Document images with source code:
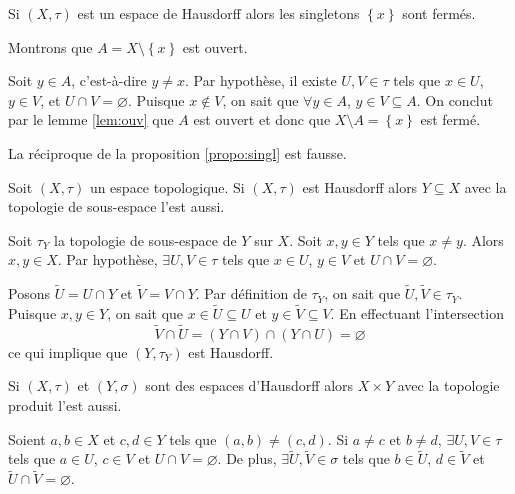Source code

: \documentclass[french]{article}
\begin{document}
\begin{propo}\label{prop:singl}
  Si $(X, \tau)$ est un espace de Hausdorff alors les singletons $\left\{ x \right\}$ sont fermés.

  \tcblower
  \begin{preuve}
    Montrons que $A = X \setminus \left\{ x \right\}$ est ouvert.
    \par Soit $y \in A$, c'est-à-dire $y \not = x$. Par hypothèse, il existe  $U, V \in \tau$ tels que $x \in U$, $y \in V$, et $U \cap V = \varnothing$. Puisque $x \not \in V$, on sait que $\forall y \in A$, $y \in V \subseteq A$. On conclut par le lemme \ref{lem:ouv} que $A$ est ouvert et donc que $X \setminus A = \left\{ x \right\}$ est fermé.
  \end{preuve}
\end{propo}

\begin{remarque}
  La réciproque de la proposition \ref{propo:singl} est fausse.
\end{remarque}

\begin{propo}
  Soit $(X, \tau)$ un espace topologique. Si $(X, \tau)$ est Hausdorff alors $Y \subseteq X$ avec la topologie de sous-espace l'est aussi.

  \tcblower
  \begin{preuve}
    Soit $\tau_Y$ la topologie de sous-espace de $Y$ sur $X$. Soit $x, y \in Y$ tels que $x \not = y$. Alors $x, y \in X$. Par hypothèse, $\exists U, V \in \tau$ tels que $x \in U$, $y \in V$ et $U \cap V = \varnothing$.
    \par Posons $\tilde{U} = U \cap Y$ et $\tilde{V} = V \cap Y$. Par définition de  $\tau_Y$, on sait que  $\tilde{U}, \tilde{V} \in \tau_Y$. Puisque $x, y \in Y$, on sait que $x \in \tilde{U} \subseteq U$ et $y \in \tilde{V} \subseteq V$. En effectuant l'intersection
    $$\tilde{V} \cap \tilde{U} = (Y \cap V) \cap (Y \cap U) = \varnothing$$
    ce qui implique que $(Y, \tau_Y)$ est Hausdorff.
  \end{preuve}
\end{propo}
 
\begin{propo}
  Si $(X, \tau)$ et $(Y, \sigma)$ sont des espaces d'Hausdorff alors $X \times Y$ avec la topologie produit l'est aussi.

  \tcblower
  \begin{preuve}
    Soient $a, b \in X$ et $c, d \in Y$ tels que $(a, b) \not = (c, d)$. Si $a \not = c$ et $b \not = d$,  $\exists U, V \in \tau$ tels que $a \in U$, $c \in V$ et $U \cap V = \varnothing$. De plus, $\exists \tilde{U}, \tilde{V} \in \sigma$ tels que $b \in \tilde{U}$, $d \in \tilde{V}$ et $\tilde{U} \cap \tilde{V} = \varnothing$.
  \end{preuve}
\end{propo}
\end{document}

--

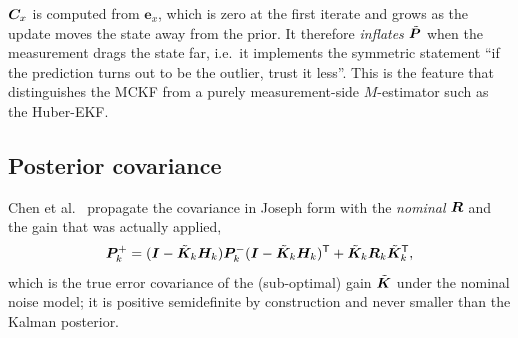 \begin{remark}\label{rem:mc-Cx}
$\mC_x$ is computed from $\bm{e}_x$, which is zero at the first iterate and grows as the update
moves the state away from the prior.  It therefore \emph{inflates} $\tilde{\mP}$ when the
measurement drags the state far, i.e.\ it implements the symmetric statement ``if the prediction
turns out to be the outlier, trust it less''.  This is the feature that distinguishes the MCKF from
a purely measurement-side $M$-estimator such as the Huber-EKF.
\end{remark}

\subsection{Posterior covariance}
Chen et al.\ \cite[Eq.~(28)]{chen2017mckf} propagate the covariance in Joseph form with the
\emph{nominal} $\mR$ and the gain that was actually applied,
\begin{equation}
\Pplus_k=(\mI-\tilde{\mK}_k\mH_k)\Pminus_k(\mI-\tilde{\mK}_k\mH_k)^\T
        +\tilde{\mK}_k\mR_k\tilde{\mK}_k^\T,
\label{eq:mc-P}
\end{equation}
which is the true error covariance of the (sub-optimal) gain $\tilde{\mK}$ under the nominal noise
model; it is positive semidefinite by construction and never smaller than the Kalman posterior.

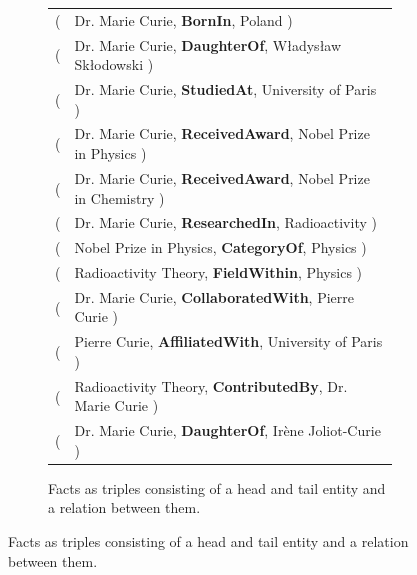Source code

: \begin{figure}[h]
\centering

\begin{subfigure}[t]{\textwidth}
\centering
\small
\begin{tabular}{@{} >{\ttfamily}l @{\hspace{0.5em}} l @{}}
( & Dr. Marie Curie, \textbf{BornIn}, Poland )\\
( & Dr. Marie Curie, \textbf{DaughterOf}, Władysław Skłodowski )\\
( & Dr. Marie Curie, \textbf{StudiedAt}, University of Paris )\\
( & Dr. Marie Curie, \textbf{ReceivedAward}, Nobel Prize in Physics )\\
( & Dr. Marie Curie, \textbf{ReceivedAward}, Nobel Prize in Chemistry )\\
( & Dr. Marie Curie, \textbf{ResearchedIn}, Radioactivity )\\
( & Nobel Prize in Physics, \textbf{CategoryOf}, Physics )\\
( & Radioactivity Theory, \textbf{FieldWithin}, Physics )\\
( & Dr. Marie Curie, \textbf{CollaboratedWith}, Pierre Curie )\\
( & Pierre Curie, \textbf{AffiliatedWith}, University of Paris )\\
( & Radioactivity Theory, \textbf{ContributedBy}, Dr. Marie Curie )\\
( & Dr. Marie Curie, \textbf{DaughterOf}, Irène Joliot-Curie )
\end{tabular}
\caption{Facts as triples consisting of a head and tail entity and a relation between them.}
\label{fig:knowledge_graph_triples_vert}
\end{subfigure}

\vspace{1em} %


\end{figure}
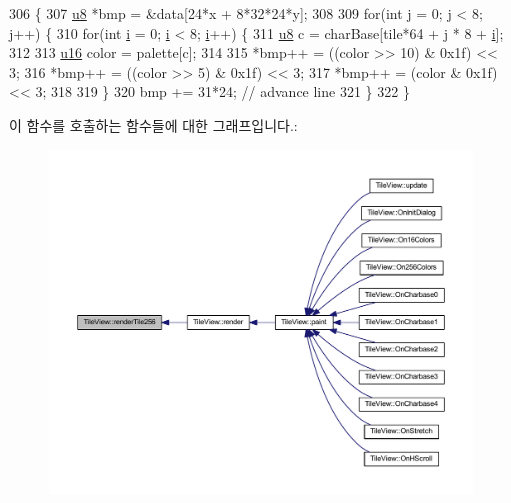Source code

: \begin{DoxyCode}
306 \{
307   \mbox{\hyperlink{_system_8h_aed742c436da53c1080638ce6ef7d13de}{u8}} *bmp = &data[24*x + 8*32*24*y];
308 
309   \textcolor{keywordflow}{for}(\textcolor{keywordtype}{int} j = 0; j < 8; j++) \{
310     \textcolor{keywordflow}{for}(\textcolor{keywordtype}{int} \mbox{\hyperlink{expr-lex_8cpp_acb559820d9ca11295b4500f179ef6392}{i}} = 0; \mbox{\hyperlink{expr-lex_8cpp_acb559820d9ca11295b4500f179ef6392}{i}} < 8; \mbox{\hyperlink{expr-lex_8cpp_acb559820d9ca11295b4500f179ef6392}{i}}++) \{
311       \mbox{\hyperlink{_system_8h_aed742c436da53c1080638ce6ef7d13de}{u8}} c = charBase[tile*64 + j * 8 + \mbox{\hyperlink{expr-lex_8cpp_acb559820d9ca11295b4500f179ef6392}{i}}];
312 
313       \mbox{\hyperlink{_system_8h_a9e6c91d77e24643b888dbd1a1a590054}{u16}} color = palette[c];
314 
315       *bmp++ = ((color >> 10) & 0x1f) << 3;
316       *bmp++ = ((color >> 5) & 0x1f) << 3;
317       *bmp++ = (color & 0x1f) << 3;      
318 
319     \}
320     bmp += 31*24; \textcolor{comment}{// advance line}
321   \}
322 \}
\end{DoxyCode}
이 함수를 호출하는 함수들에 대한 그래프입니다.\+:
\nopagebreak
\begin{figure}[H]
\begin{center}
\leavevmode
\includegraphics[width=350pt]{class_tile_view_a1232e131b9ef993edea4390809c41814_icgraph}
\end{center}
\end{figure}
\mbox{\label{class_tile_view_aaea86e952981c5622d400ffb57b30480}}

---

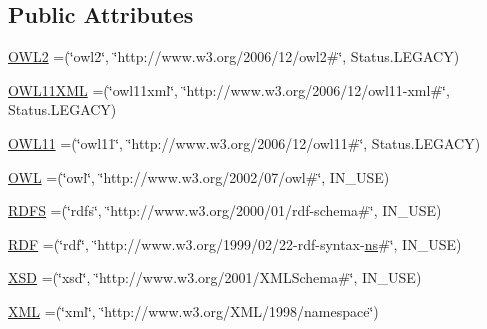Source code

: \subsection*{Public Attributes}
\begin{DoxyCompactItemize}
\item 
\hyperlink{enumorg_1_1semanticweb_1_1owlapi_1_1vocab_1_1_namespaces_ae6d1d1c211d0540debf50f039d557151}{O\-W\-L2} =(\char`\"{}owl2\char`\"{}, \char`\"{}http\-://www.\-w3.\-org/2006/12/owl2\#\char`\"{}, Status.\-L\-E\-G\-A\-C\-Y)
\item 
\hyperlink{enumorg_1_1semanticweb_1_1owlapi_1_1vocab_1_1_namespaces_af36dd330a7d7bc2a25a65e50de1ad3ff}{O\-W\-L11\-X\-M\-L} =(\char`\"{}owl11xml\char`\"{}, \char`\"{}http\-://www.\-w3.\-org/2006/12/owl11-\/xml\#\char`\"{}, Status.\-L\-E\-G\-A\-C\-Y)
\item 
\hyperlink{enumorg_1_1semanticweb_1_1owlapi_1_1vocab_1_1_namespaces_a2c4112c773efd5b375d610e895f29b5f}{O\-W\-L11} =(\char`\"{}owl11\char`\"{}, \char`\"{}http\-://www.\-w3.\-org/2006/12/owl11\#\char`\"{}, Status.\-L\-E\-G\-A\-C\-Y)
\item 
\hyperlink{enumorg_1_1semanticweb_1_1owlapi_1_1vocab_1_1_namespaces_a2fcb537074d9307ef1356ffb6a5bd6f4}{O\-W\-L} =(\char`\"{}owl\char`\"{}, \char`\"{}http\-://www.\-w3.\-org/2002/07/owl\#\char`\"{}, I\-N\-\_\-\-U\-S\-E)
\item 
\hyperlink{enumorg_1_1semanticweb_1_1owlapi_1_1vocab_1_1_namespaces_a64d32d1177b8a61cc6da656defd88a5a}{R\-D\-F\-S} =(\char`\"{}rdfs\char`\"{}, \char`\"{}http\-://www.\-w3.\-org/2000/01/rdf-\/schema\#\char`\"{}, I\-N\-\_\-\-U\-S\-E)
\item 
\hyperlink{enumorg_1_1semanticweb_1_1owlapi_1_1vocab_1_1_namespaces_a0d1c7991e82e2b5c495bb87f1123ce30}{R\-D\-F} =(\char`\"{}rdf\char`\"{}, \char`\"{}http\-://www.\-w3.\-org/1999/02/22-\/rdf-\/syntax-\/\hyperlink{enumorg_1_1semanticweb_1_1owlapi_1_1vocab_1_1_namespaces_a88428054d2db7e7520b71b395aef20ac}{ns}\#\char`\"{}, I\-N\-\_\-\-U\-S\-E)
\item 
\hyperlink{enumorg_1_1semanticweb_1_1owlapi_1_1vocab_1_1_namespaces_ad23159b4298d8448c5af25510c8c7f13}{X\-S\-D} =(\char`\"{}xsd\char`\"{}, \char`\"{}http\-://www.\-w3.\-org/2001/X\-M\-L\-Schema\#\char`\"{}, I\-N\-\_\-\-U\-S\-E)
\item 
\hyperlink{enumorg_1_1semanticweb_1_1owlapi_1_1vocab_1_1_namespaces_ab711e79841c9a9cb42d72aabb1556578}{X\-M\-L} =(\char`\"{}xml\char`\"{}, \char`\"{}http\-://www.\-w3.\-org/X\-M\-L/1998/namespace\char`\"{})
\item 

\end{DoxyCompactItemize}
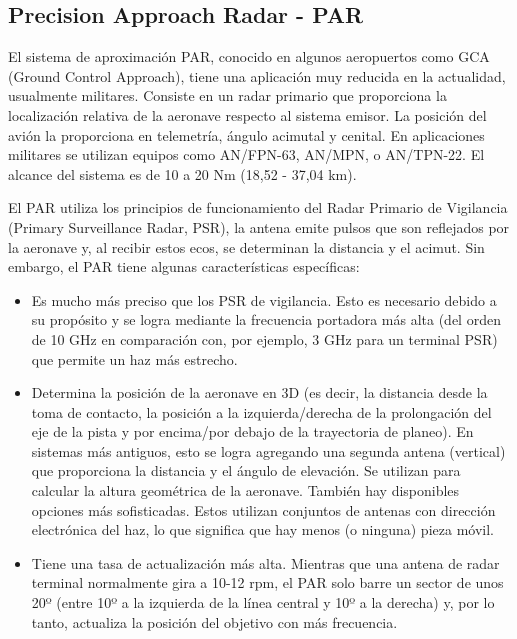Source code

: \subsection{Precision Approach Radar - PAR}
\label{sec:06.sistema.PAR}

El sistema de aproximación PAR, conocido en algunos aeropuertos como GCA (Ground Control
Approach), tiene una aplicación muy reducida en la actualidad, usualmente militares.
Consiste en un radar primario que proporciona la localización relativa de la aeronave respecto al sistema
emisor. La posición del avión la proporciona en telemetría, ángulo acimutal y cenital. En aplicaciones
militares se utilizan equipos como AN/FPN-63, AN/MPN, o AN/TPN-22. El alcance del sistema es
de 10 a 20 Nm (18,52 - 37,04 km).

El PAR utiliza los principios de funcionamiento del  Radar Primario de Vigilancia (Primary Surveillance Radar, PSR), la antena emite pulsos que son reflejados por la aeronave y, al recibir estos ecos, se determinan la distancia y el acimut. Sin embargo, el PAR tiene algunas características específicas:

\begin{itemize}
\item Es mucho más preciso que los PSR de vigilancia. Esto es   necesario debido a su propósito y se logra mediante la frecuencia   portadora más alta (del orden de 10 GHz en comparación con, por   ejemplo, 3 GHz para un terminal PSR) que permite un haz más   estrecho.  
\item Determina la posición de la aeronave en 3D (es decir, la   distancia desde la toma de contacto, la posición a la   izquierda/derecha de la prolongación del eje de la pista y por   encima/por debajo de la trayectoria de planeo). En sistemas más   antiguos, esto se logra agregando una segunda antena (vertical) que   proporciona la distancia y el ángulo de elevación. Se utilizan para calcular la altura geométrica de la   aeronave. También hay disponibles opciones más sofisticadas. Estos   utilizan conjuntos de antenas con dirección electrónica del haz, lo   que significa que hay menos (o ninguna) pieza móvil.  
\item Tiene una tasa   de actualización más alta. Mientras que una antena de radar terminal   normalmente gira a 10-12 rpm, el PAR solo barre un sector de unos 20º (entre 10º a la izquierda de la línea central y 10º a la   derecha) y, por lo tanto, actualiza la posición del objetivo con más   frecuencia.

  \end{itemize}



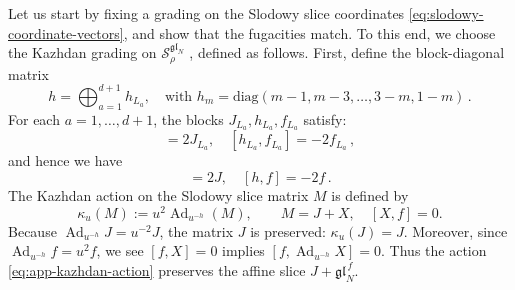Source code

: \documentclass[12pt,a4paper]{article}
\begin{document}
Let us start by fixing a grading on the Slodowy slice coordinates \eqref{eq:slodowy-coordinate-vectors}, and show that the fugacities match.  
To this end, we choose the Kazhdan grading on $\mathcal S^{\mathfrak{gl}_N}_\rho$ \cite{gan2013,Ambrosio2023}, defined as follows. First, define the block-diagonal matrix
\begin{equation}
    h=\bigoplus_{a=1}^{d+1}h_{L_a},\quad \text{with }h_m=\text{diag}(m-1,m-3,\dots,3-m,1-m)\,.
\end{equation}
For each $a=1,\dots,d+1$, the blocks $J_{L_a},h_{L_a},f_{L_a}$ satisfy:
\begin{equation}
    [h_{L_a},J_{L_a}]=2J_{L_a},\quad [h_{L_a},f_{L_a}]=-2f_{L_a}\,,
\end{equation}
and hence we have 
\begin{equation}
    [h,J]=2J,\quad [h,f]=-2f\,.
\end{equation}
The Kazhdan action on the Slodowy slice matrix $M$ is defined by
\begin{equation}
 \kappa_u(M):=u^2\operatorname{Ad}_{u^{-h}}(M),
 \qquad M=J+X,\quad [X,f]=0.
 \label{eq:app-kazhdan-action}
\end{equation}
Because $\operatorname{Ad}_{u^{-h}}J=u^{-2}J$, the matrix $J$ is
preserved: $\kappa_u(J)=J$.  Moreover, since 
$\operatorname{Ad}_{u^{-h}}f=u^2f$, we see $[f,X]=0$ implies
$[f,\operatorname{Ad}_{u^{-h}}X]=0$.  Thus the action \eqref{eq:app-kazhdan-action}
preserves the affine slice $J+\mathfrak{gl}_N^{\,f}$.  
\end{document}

What you are asked to do: Report how many lines in the data include the word "militares", and give nothing but the count.

Response area: 2